Daha sonraları, Butor, Alain Robbe-Grillet, hatta turistik seyahat amacıyla da olsa Nathalie Sarraute gibi büyük yazarlar İstanbul’dan geçmişse de, 1980-1990 yıllarına kadar İstanbul’un anlatımında gerçek bir “boşluk” oluştu.
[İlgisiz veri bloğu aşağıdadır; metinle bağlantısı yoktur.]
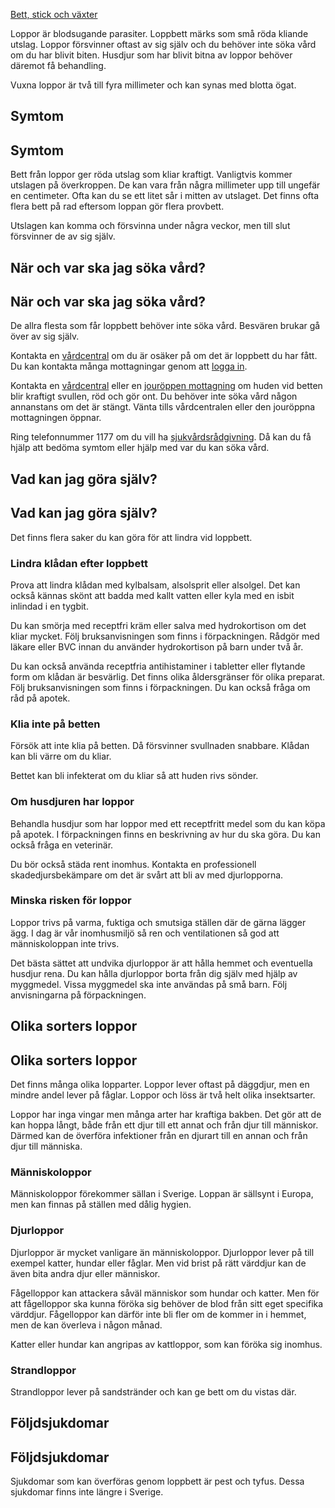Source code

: [Bett, stick och växter](https://www.1177.se/olyckor--skador/bett-stick-och-vaxter/)

Loppor är blodsugande parasiter. Loppbett märks som små röda kliande utslag. Loppor försvinner oftast av sig själv och du behöver inte söka vård om du har blivit biten. Husdjur som har blivit bitna av loppor behöver däremot få behandling.

Vuxna loppor är två till fyra millimeter och kan synas med blotta ögat.

Symtom
------

Symtom
------

Bett från loppor ger röda utslag som kliar kraftigt. Vanligtvis kommer utslagen på överkroppen. De kan vara från några millimeter upp till ungefär en centimeter. Ofta kan du se ett litet sår i mitten av utslaget. Det finns ofta flera bett på rad eftersom loppan gör flera provbett.

Utslagen kan komma och försvinna under några veckor, men till slut försvinner de av sig själv.

När och var ska jag söka vård?
------------------------------

När och var ska jag söka vård?
------------------------------

De allra flesta som får loppbett behöver inte söka vård. Besvären brukar gå över av sig själv.

Kontakta en [vårdcentral](https://www.1177.se/lankbiblioteket/nationella-lankar/1177---lankar/hitta-vard---forinstallda-sok/hitta-vardcentral-nara-mig/) om du är osäker på om det är loppbett du har fått. Du kan kontakta många mottagningar genom att [logga in](https://www.1177.se/lankbiblioteket/nationella-lankar/1177---lankar/e-tjanster---behallare/e-tjanster---allman-inloggning/).

Kontakta en [vårdcentral](https://www.1177.se/lankbiblioteket/nationella-lankar/1177---lankar/hitta-vard---forinstallda-sok/hitta-vardcentral-nara-mig/) eller en [jouröppen mottagning](https://www.1177.se/lankbiblioteket/nationella-lankar/1177---lankar/hitta-vard---forinstallda-sok/hitta-jourmottagning-nara-mig/) om huden vid betten blir kraftigt svullen, röd och gör ont. Du behöver inte söka vård någon annanstans om det är stängt. Vänta tills vårdcentralen eller den jouröppna mottagningen öppnar.

Ring telefonnummer 1177 om du vill ha [sjukvårdsrådgivning](https://www.1177.se/om-1177/nar-du-ringer-1177/nar-du-ringer-1177/). Då kan du få hjälp att bedöma symtom eller hjälp med var du kan söka vård.

Vad kan jag göra själv?
-----------------------

Vad kan jag göra själv?
-----------------------

Det finns flera saker du kan göra för att lindra vid loppbett.

### Lindra klådan efter loppbett

Prova att lindra klådan med kylbalsam, alsolsprit eller alsolgel. Det kan också kännas skönt att badda med kallt vatten eller kyla med en isbit inlindad i en tygbit.

Du kan smörja med receptfri kräm eller salva med hydrokortison om det kliar mycket. Följ bruksanvisningen som finns i förpackningen. Rådgör med läkare eller BVC innan du använder hydrokortison på barn under två år.

Du kan också använda receptfria antihistaminer i tabletter eller flytande form om klådan är besvärlig. Det finns olika åldersgränser för olika preparat. Följ bruksanvisningen som finns i förpackningen. Du kan också fråga om råd på apotek.

### Klia inte på betten

Försök att inte klia på betten. Då försvinner svullnaden snabbare. Klådan kan bli värre om du kliar.

Bettet kan bli infekterat om du kliar så att huden rivs sönder.

### Om husdjuren har loppor

Behandla husdjur som har loppor med ett receptfritt medel som du kan köpa på apotek. I förpackningen finns en beskrivning av hur du ska göra. Du kan också fråga en veterinär.

Du bör också städa rent inomhus. Kontakta en professionell skadedjursbekämpare om det är svårt att bli av med djurlopporna.

### Minska risken för loppor

Loppor trivs på varma, fuktiga och smutsiga ställen där de gärna lägger ägg. I dag är vår inomhusmiljö så ren och ventilationen så god att människoloppan inte trivs.

Det bästa sättet att undvika djurloppor är att hålla hemmet och eventuella husdjur rena. Du kan hålla djurloppor borta från dig själv med hjälp av myggmedel. Vissa myggmedel ska inte användas på små barn. Följ anvisningarna på förpackningen.

Olika sorters loppor
--------------------

Olika sorters loppor
--------------------

Det finns många olika lopparter. Loppor lever oftast på däggdjur, men en mindre andel lever på fåglar. Loppor och löss är två helt olika insektsarter.

Loppor har inga vingar men många arter har kraftiga bakben. Det gör att de kan hoppa långt, både från ett djur till ett annat och från djur till människor. Därmed kan de överföra infektioner från en djurart till en annan och från djur till människa.

### Människoloppor

Människoloppor förekommer sällan i Sverige. Loppan är sällsynt i Europa, men kan finnas på ställen med dålig hygien.

### Djurloppor

Djurloppor är mycket vanligare än människoloppor. Djurloppor lever på till exempel katter, hundar eller fåglar. Men vid brist på rätt värddjur kan de även bita andra djur eller människor.

Fågelloppor kan attackera såväl människor som hundar och katter. Men för att fågelloppor ska kunna föröka sig behöver de blod från sitt eget specifika värddjur. Fågelloppor kan därför inte bli fler om de kommer in i hemmet, men de kan överleva i någon månad.

Katter eller hundar kan angripas av kattloppor, som kan föröka sig inomhus.

### Strandloppor

Strandloppor lever på sandstränder och kan ge bett om du vistas där.

Följdsjukdomar
--------------

Följdsjukdomar
--------------

Sjukdomar som kan överföras genom loppbett är pest och tyfus. Dessa sjukdomar finns inte längre i Sverige.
Bu tarihten sonra ise yeni bir nesil kenti anlatmaya girişti; İstanbul’un yakın zamandaki en iyi portresini Daniel Rondeau yaptı. Mathias Enart, Daniel Boratav gibi genç romancılar ise tarihsel ya da çağdaş İstanbul’u edebi bir tema olarak kullandılar.
Timour Mouhiddine, konuşmasını “İstanbul’un büyük romanını gerçekleştirmeleri konusunda bu yeni nesil genç yazarlardan umutlu olduğunu’’ söyleyerek bitirdi.
Panelin yöneticisi yazar Oya Baydar, paneli kapatırken “İstanbul’un büyük romanı henüz yazılmamış. Kentimiz büyük Fransız romancısını bekliyor” dedi . NDS Edebiyat Ödülleri’nin dönüşümlü olarak bir Fransız yazara verildiğini hatırlatan Baydar ödülün bu konuda teşvik edici olmasını ve bu romanın yazılmasına katkıda bulunmasını diledi.